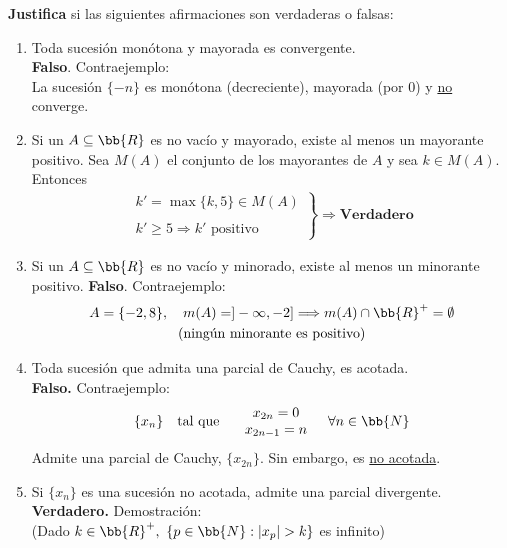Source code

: \documentclass[12pt]{article}
\begin{document}
    \begin{ejercicio}[2 puntos]
        \textbf{Justifica} si las siguientes afirmaciones son verdaderas o falsas:
        \begin{enumerate}
            \item Toda sucesión monótona y mayorada es convergente.\\
            \textbf{Falso}. Contraejemplo:\\
            La sucesión $\{-n\}$ es monótona (decreciente), mayorada (por $0$) y \underline{no} converge.
            \item Si un $A \subseteq \bb{R}$ es no vacío y mayorado, existe al menos un mayorante positivo.
            Sea $M(A)$ el conjunto de los mayorantes de $A$ y sea $k\in M(A)$. Entonces
            \begin{gather*}
                \left.
                \begin{array}{l}
                     k'=\max\{k,5\}\in M(A)\\\\
                     k'\geq 5 \Rightarrow k' \text{ positivo}
                \end{array}
                \right\} \Longrightarrow \textbf{Verdadero}
            \end{gather*}
            \item Si un $A \subseteq \bb{R}$ es no vacío y minorado, existe al menos un minorante positivo.
            \textbf{Falso}. Contraejemplo:
            \begin{gather*}
                A=\{-2,8\},\ \ \ m(A)=]-\infty , -2] \Longrightarrow m(A) \cap \bb{R}^+ = \emptyset\\
                \text{(ningún minorante es positivo)}
            \end{gather*}
            \item Toda sucesión que admita una parcial de Cauchy, es acotada.\\
            \textbf{Falso.} Contraejemplo:
            \begin{gather*}
                \begin{array}{ccc}
                    \{x_n\} \ \ \text{ tal que }&
                    \begin{array}{c}
                         x_{2n}=0\\
                         x_{2n-1}=n
                    \end{array}& \forall n \in \bb{N}\\
                \end{array}
            \end{gather*}
            Admite una parcial de Cauchy, $\{x_{2n}\}$. Sin embargo, es \underline{no acotada}.
            \item Si $\{x_n\}$ es una sucesión no acotada, admite una parcial divergente.\\
            \textbf{Verdadero.} Demostración:\\
            (Dado $k \in \bb{R}^+,\ \{p \in \bb{N} : |x_p|>k\}$ es infinito)\\


\end{enumerate}
\end{ejercicio}
\end{document}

▶ _Instructions to follow_
Copy the lines from the entries above in which the word "positivo" appears.

▶ _Output for this exercise_
            \item Si un $A \subseteq \bb{R}$ es no vacío y mayorado, existe al menos un mayorante positivo.
                     k'\geq 5 \Rightarrow k' \text{ positivo}
            \item Si un $A \subseteq \bb{R}$ es no vacío y minorado, existe al menos un minorante positivo.
                \text{(ningún minorante es positivo)}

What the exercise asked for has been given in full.